— Assigned task —
Copy each line below containing "printf".

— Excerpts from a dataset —

__________

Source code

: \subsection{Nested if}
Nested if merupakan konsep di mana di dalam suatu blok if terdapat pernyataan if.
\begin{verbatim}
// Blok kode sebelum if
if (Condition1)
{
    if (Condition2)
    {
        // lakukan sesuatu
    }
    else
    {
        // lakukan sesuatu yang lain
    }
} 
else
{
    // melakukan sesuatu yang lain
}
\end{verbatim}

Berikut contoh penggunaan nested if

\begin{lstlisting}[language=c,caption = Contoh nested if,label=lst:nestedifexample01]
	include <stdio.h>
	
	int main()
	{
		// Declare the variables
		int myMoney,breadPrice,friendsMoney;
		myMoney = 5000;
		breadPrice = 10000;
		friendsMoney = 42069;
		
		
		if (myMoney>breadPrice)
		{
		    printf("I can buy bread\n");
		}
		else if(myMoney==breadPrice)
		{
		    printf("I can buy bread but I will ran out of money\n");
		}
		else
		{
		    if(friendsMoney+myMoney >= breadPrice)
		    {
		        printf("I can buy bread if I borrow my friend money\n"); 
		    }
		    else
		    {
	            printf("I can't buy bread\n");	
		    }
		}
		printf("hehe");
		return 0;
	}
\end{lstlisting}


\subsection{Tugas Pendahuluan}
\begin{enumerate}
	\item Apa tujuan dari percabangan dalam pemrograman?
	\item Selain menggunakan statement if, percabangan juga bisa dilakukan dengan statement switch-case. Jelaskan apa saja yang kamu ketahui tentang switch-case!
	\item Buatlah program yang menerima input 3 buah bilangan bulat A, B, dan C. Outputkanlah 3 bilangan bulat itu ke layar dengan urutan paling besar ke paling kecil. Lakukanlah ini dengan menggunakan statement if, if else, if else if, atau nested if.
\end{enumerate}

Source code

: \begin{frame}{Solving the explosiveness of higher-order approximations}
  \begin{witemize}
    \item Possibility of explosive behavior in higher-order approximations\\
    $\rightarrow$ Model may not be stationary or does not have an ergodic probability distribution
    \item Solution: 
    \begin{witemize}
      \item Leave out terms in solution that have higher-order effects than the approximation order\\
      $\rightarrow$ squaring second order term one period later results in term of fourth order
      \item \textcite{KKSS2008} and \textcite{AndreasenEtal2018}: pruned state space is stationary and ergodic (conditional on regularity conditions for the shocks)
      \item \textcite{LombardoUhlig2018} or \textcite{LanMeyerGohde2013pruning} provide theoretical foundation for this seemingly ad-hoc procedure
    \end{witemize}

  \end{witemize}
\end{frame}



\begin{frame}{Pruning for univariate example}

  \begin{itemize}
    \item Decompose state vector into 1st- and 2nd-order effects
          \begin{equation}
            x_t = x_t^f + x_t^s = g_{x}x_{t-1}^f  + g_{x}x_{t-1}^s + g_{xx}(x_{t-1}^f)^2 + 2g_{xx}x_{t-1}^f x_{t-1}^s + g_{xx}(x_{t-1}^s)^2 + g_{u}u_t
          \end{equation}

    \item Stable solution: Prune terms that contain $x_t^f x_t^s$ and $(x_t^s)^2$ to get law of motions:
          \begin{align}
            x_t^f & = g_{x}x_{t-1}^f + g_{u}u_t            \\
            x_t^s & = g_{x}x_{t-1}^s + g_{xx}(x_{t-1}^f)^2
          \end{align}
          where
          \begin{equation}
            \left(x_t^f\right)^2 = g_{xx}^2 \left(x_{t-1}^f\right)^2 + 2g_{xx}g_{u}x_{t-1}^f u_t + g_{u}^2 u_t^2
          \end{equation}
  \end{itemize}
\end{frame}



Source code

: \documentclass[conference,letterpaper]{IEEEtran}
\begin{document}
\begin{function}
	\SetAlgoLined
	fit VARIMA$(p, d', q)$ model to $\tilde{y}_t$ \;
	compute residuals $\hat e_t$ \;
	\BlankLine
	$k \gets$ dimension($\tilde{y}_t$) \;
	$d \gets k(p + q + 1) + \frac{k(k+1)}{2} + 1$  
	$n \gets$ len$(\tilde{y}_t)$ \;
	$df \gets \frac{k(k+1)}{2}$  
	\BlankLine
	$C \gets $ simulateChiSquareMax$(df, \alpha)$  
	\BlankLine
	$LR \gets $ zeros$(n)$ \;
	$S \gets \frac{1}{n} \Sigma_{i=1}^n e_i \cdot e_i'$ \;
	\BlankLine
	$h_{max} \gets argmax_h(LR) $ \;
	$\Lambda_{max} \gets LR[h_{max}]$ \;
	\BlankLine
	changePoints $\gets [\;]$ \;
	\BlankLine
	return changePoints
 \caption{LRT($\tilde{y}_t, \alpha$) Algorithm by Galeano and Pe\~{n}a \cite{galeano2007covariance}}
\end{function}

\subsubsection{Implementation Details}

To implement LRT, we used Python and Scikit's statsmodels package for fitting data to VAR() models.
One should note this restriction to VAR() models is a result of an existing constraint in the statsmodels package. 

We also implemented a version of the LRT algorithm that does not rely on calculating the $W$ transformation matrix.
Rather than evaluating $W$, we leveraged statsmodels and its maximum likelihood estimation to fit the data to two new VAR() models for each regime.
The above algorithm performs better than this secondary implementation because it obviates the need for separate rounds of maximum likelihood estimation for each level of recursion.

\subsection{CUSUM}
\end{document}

__________

— Exercise response —
		    printf("I can buy bread\n");
		    printf("I can buy bread but I will ran out of money\n");
		        printf("I can buy bread if I borrow my friend money\n"); 
	            printf("I can't buy bread\n");	
		printf("hehe");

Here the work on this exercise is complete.